First of all, if you don’t know what planeswalker points are, they are awarded to magic players for wins (or participation) in all sanctioned magic events from prereleases to the Pro tour. What they do is track your records and participation for entry into certain events or byes at Grand Prix’s. If you just play at FNM each week and don’t particularly care for larger events, then perhaps this article isn’t for you (I will you remind you, though, that there will be a FNM championship next year bases off of points from FNM. Once Wizards announces what it is and how to get there I will let you know). If you are curious as to how many points you have follow this link: to the page and enter the info it asks, its fun!
There are five different categories for planeswalker points: Seasonal, Yearly, Lifetime, FNM, and Professional.
These are points earned by high finishes at Grand Prix’s and Pro Tours. They are very hard to get (Not even I have any) and are used mainly by pros. It determines if they are at a certain pro level to earn an appearance fee when they compete  at large events and if they automatically qualify for Pro Tours . If you have any of these skip the next few paragraphs and get to the seasonal part where I have the most to say and that everyone should listen to and think about.
These are points only earned from FNM and will be used for that FNM championship I talked about earlier… Whenever that is… and whatever that is… So yeah…. Moving on…
Any time you compete in a sanctioned magic event, you get lifetime points.
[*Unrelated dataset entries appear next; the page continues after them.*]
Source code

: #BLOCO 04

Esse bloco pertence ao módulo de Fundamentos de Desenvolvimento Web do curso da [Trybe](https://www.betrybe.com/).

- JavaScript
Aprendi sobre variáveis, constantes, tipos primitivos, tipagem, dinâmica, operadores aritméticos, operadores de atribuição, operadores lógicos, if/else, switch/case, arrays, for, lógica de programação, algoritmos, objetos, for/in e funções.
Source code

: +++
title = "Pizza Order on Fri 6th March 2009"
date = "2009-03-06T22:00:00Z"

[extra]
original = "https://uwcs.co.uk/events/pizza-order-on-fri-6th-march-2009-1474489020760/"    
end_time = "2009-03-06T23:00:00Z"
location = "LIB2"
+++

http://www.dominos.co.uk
They never disappear or go away. You have them-- you guessed it-- For life. They don’t qualify you for anything, and are mainly used for bragging at how many you have over the years.  Who has the most? Shuuhei Nakamura with 69,336 points. Keep in mind you only earn 3 points for a win at FNM, so basically, you got a long way to go.
It tracks your points over a 12 month period, hence the name. The only thing it’s used for is to determine your eligibility for participating in your country’s World Magic Cup Qualifiers. Plain and simple, don’t worry about it too much.
Finally, we get to the reason why I decided to write this article. Seasonal points are based off of each four month season and show if you qualify for any byes at all at Grand Prix’s (you want byes at GP’s if you want to do well. Its free wins, and who wouldn’t want that?). In fact a new season just started at the start of April, and with it, new thresholds for achieving those precious byes. Under the old system, racking up 300 points got you a one round bye, 600 got you two bye rounds, and 1,200 for 3 rounds. As many as 300 points seems like a lot, but in reality it isn’t.  In fact there were 5091 people in the U.S alone who earned at least 300 points this past season, 1209 had two round byes, and finally 128 Americans earned the all so great 3 round byes. What the problem is, is that with all those byes, Magic games don’t get played at Grand Prix in the early rounds. This makes harder to separate the records of people to decide the top eight in sixteen or so rounds which means people with the same record as some in the top 8 might not get in because of tiebreakers (which also favor byes). So in order to help the problem wizards decided to make it harder to get byes and thus make more people play Magic in the early rounds of GP’s. Now, 400 points get a one round bye, 750 for two and 1500 for the three. If that was in place for last season only 2919 in the US would even have a one round bye, 620 would have two byes, and only the top 61 in the States would have the three. This makes a HUGE difference.  This is going to make so many GP’s easier to determine top 8, 16, 32, and 64 based more off of record and less of opponent match win percentage (tie breakers).  Many of the pros have been asking for it (even ones who wouldn’t have earned the 3 byes) and here it is. Now, if you earned byes last season (December 26- April 1) on the old levels, you get those for this season (April 1-August 19) Starting with points earned this season for byes next season is when the new system starts. So with that in mind (and a GP in San Antonio next season) my goal is to get the 750 points to earn the 2 round bye. I hope this was helpful and remember to hit up those PTQ’s, SCG open events, and GP’s to earn those points and I’ll see you there. Until next time, this is Ryan. May you never get mana screwed.


  1. I definitely had no clue about this aspect of MTG... makes me want to join some tournaments. Definitely need to get used to losing to those pros down at the shop though haha.